Another day begins, cloudy and overcast, but it is 4 degrees C. Be grateful, be happy and count your blessings. I am! I am and I will!
Spring is around the corner. The snow is melting. The slush and puddles are less and less. My amaryllis is showing its lush red promise. Sheba is over her anxiety funk. She can eat and piddle without someone standing guard. She sleeps in her usual limp and boneless mode. She is her bright-eyed, bushy-tailed self again. How wonderful it is! I can let go of my fears, too. There’s no boogeymen, witches, spells or hexes. We will go boldly forward. March!
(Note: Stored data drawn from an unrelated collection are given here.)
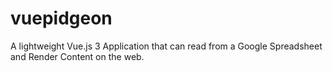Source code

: # vuepidgeon
A lightweight Vue.js 3 Application that can read from a Google Spreadsheet and Render Content on the web. 
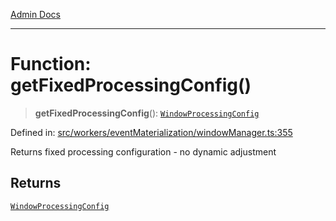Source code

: [Admin Docs](/)

***

# Function: getFixedProcessingConfig()

> **getFixedProcessingConfig**(): [`WindowProcessingConfig`](../interfaces/WindowProcessingConfig.md)

Defined in: [src/workers/eventMaterialization/windowManager.ts:355](https://github.com/gautam-divyanshu/talawa-api/blob/7e7d786bbd7356b22a3ba5029601eed88ff27201/src/workers/eventMaterialization/windowManager.ts#L355)

Returns fixed processing configuration - no dynamic adjustment

## Returns

[`WindowProcessingConfig`](../interfaces/WindowProcessingConfig.md)
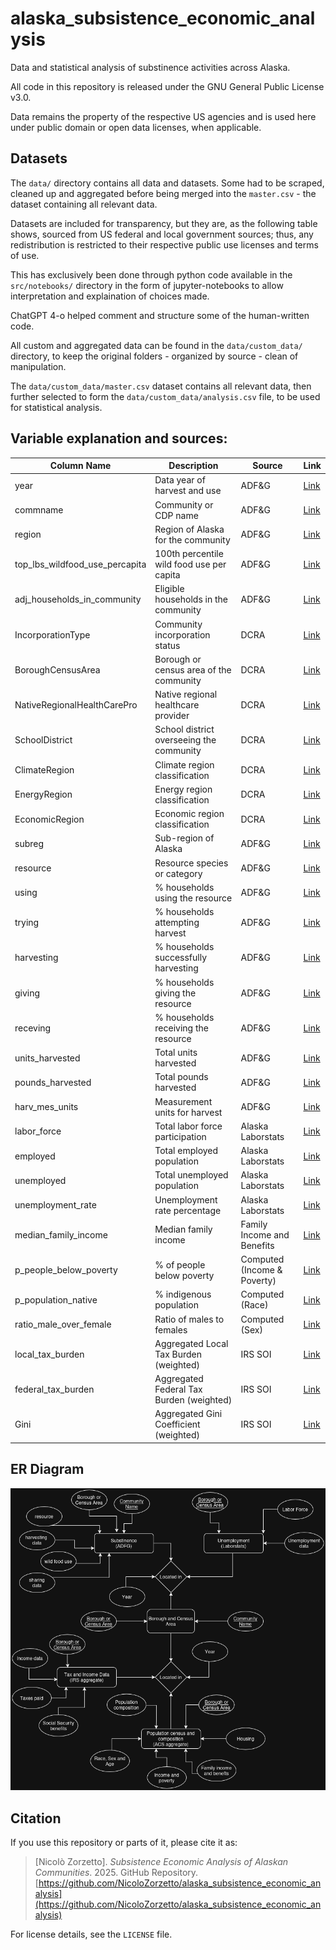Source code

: # alaska_subsistence_economic_analysis
Data and statistical analysis of substinence activities across Alaska.

All code in this repository is released under the GNU General Public License v3.0.

Data remains the property of the respective US agencies and is used here under public domain or open data licenses, when applicable.

## Datasets
The `data/` directory contains all data and datasets. Some had to be scraped, cleaned up and aggregated before being merged into the `master.csv` - the dataset containing all relevant data.

Datasets are included for transparency, but they are, as the following table shows, sourced from US federal and local government sources; thus, any redistribution is restricted to their respective public use licenses and terms of use.

This has exclusively been done through python code available in the `src/notebooks/` directory in the form of jupyter-notebooks to allow interpretation and explaination of choices made.

ChatGPT 4-o helped comment and structure some of the human-written code.

All custom and aggregated data can be found in the `data/custom_data/` directory, to keep the original folders - organized by source - clean of manipulation.

The `data/custom_data/master.csv` dataset contains all relevant data, then further selected to form the `data/custom_data/analysis.csv` file, to be used for statistical analysis.

## Variable explanation and sources:

| Column Name                       | Description                               | Source                             | Link |
|-----------------------------------|-------------------------------------------|------------------------------------|------|
| year                              | Data year of harvest and use              | ADF&G                              | [Link](https://adfg-ak-subsistence.shinyapps.io/CSIS-Data-Downloader/) |
| commname                          | Community or CDP name                     | ADF&G                              | [Link](https://adfg-ak-subsistence.shinyapps.io/CSIS-Data-Downloader/) |
| region                            | Region of Alaska for the community        | ADF&G                              | [Link](https://adfg-ak-subsistence.shinyapps.io/CSIS-Data-Downloader/) |
| top_lbs_wildfood_use_percapita    | 100th percentile wild food use per capita | ADF&G                              | [Link](https://adfg-ak-subsistence.shinyapps.io/CSIS-Data-Downloader/) |
| adj_households_in_community       | Eligible households in the community      | ADF&G                              | [Link](https://adfg-ak-subsistence.shinyapps.io/CSIS-Data-Downloader/) |
| IncorporationType                 | Community incorporation status            | DCRA                               | [Link](https://dcra-cdo-dcced.opendata.arcgis.com/datasets/d748e3b58c654b64825f974c25b3c697_0/explore) |
| BoroughCensusArea                 | Borough or census area of the community   | DCRA                               | [Link](https://dcra-cdo-dcced.opendata.arcgis.com/datasets/d748e3b58c654b64825f974c25b3c697_0/explore) |
| NativeRegionalHealthCarePro       | Native regional healthcare provider       | DCRA                               | [Link](https://dcra-cdo-dcced.opendata.arcgis.com/datasets/d748e3b58c654b64825f974c25b3c697_0/explore) |
| SchoolDistrict                    | School district overseeing the community  | DCRA                               | [Link](https://dcra-cdo-dcced.opendata.arcgis.com/datasets/d748e3b58c654b64825f974c25b3c697_0/explore) |
| ClimateRegion                     | Climate region classification             | DCRA                               | [Link](https://dcra-cdo-dcced.opendata.arcgis.com/datasets/d748e3b58c654b64825f974c25b3c697_0/explore) |
| EnergyRegion                      | Energy region classification              | DCRA                               | [Link](https://dcra-cdo-dcced.opendata.arcgis.com/datasets/d748e3b58c654b64825f974c25b3c697_0/explore) |
| EconomicRegion                    | Economic region classification            | DCRA                               | [Link](https://dcra-cdo-dcced.opendata.arcgis.com/datasets/d748e3b58c654b64825f974c25b3c697_0/explore) |
| subreg                            | Sub-region of Alaska                      | ADF&G                              | [Link](https://adfg-ak-subsistence.shinyapps.io/CSIS-Data-Downloader/) |
| resource                          | Resource species or category              | ADF&G                              | [Link](https://adfg-ak-subsistence.shinyapps.io/CSIS-Data-Downloader/) |
| using                             | % households using the resource           | ADF&G                              | [Link](https://adfg-ak-subsistence.shinyapps.io/CSIS-Data-Downloader/) |
| trying                            | % households attempting harvest           | ADF&G                              | [Link](https://adfg-ak-subsistence.shinyapps.io/CSIS-Data-Downloader/) |
| harvesting                        | % households successfully harvesting      | ADF&G                              | [Link](https://adfg-ak-subsistence.shinyapps.io/CSIS-Data-Downloader/) |
| giving                            | % households giving the resource          | ADF&G                              | [Link](https://adfg-ak-subsistence.shinyapps.io/CSIS-Data-Downloader/) |
| receving                          | % households receiving the resource       | ADF&G                              | [Link](https://adfg-ak-subsistence.shinyapps.io/CSIS-Data-Downloader/) |
| units_harvested                   | Total units harvested                     | ADF&G                              | [Link](https://adfg-ak-subsistence.shinyapps.io/CSIS-Data-Downloader/) |
| pounds_harvested                  | Total pounds harvested                    | ADF&G                              | [Link](https://adfg-ak-subsistence.shinyapps.io/CSIS-Data-Downloader/) |
| harv_mes_units                    | Measurement units for harvest             | ADF&G                              | [Link](https://adfg-ak-subsistence.shinyapps.io/CSIS-Data-Downloader/) |
| labor_force                       | Total labor force participation           | Alaska Laborstats                  | [Link](https://live.laborstats.alaska.gov/labforce/csv/AKlaborforce.csv) |
| employed                          | Total employed population                 | Alaska Laborstats                  | [Link](https://live.laborstats.alaska.gov/labforce/csv/AKlaborforce.csv) |
| unemployed                        | Total unemployed population               | Alaska Laborstats                  | [Link](https://live.laborstats.alaska.gov/labforce/csv/AKlaborforce.csv) |
| unemployment_rate                 | Unemployment rate percentage              | Alaska Laborstats                  | [Link](https://live.laborstats.alaska.gov/labforce/csv/AKlaborforce.csv) |
| median_family_income              | Median family income                      | Family Income and Benefits         | [Link](https://dcra-cdo-dcced.opendata.arcgis.com/datasets/5b535254c9f649f9b7ffe52a476052c4_3/explore) |
| p_people_below_poverty            | % of people below poverty                 | Computed (Income & Poverty)        | [Link](https://dcra-cdo-dcced.opendata.arcgis.com/datasets/f4b63e8b2c3042a98130505df1422730_9/explore) |
| p_population_native               | % indigenous population                   | Computed (Race)                    | [Link](https://dcra-cdo-dcced.opendata.arcgis.com/datasets/30ab75bf594f48349c4ff536957869f8_1/explore) |
| ratio_male_over_female            | Ratio of males to females                 | Computed (Sex)                     | [Link](https://dcra-cdo-dcced.opendata.arcgis.com/datasets/fa3ad93528b24f7c9ba298a68c04920d_0/explore) |
| local_tax_burden                  | Aggregated Local Tax Burden (weighted)    | IRS SOI                          | [Link](https://www.irs.gov/downloads/irs-soi?page=17) |
| federal_tax_burden                | Aggregated Federal Tax Burden (weighted)  | IRS SOI                          | [Link](https://www.irs.gov/downloads/irs-soi?page=17) |
| Gini                              | Aggregated Gini Coefficient (weighted)    | IRS SOI                          | [Link](https://www.irs.gov/downloads/irs-soi?page=17) |

## ER Diagram
![ER Diagram](./img/alaska_subsistence_dataset_ER_diagram_dark.png)


## Citation

If you use this repository or parts of it, please cite it as:

> [Nicolò Zorzetto]. *Subsistence Economic Analysis of Alaskan Communities*. 2025. GitHub Repository. [https://github.com/NicoloZorzetto/alaska_subsistence_economic_analysis](https://github.com/NicoloZorzetto/alaska_subsistence_economic_analysis)


For license details, see the `LICENSE` file.
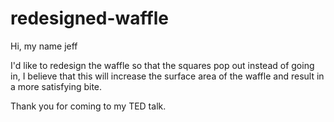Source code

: # redesigned-waffle

Hi, my name jeff

I'd like to redesign the waffle so that the squares pop out instead of going in, I believe that this will increase the surface area of the waffle and result in a more satisfying bite.

Thank you for coming to my TED talk.
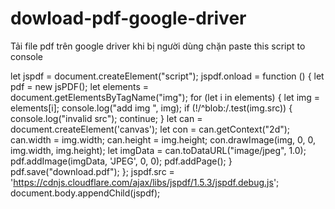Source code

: # dowload-pdf-google-driver
Tải file pdf trên google driver khi bị người dùng chặn
paste this script to console 

let jspdf = document.createElement("script");
jspdf.onload = function () {
let pdf = new jsPDF();
let elements = document.getElementsByTagName("img");
for (let i in elements) {
let img = elements[i];
console.log("add img ", img);
if (!/^blob:/.test(img.src)) {
console.log("invalid src");
continue;
}
let can = document.createElement('canvas');
let con = can.getContext("2d");
can.width = img.width;
can.height = img.height;
con.drawImage(img, 0, 0, img.width, img.height);
let imgData = can.toDataURL("image/jpeg", 1.0);
pdf.addImage(imgData, 'JPEG', 0, 0);
pdf.addPage();
}
pdf.save("download.pdf");
};
jspdf.src = 'https://cdnjs.cloudflare.com/ajax/libs/jspdf/1.5.3/jspdf.debug.js';
document.body.appendChild(jspdf);
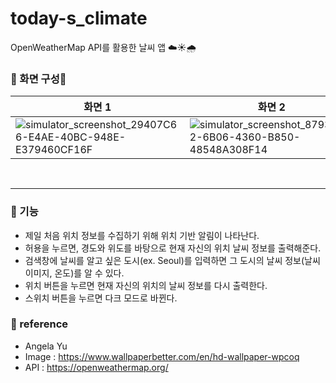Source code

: # today-s_climate
OpenWeatherMap API를 활용한 날씨 앱 ☁️☀️🌧️

### 📌 화면 구성📱
|화면 1|화면 2|화면 3|
|---|---|---|
|![simulator_screenshot_29407C66-E4AE-40BC-948E-E379460CF16F](https://github.com/hyung6370/today-s_climate/assets/81064963/966957ac-1fcf-4267-8e65-fcb1e91c99da)|![simulator_screenshot_87937A02-6B06-4360-B850-48548A308F14](https://github.com/hyung6370/today-s_climate/assets/81064963/ea1d4535-445d-418a-a463-5441d11b9814)|![simulator_screenshot_DDB9CC53-FD36-44D3-A5D0-D6F7A31A2177](https://github.com/hyung6370/today-s_climate/assets/81064963/9d9fd650-4051-47e2-9d1b-10882a330501)|

<br /><hr />

### 📌 기능
- 제일 처음 위치 정보를 수집하기 위해 위치 기반 알림이 나타난다.
- 허용을 누르면, 경도와 위도를 바탕으로 현재 자신의 위치 날씨 정보를 출력해준다.
- 검색창에 날씨를 알고 싶은 도시(ex. Seoul)를 입력하면 그 도시의 날씨 정보(날씨 이미지, 온도)를 알 수 있다.
- 위치 버튼을 누르면 현재 자신의 위치의 날씨 정보를 다시 출력한다.
- 스위치 버튼을 누르면 다크 모드로 바뀐다.

### 📌 reference
- Angela Yu
- Image : https://www.wallpaperbetter.com/en/hd-wallpaper-wpcoq
- API : https://openweathermap.org/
Some days are harder than others but you just suck it up, get up, dress up and show up regardless. Some days are real grinds. You put one foot in front of the other and shuffle forward if that is all you can do. Sometimes I am surprised by how far I have travelled with my heavy footed shuffle. I’m reminded of my mother’s words again. Don’t put hard in your vocabulary. Be patient. A drop at a time may be slow and small but they will eventually fill a bucket.
My bucket is not full yet. But it has results – enough to spur me onward. On days when the drudgery is heavy on my shoulders, I look at those drops, those little igniters of hope. I take one step, then another. I put a letter, then a word onto my blank page. And so it goes.
When I least expect it, I feel a shift within me – fear leaving my body. I am relaxed and gliding through the waters. I am moving forward in life. And I go ahhh! So this is how it is. I am grateful and buoyed by the moment. I store the memory drop in my bucket for prosperity.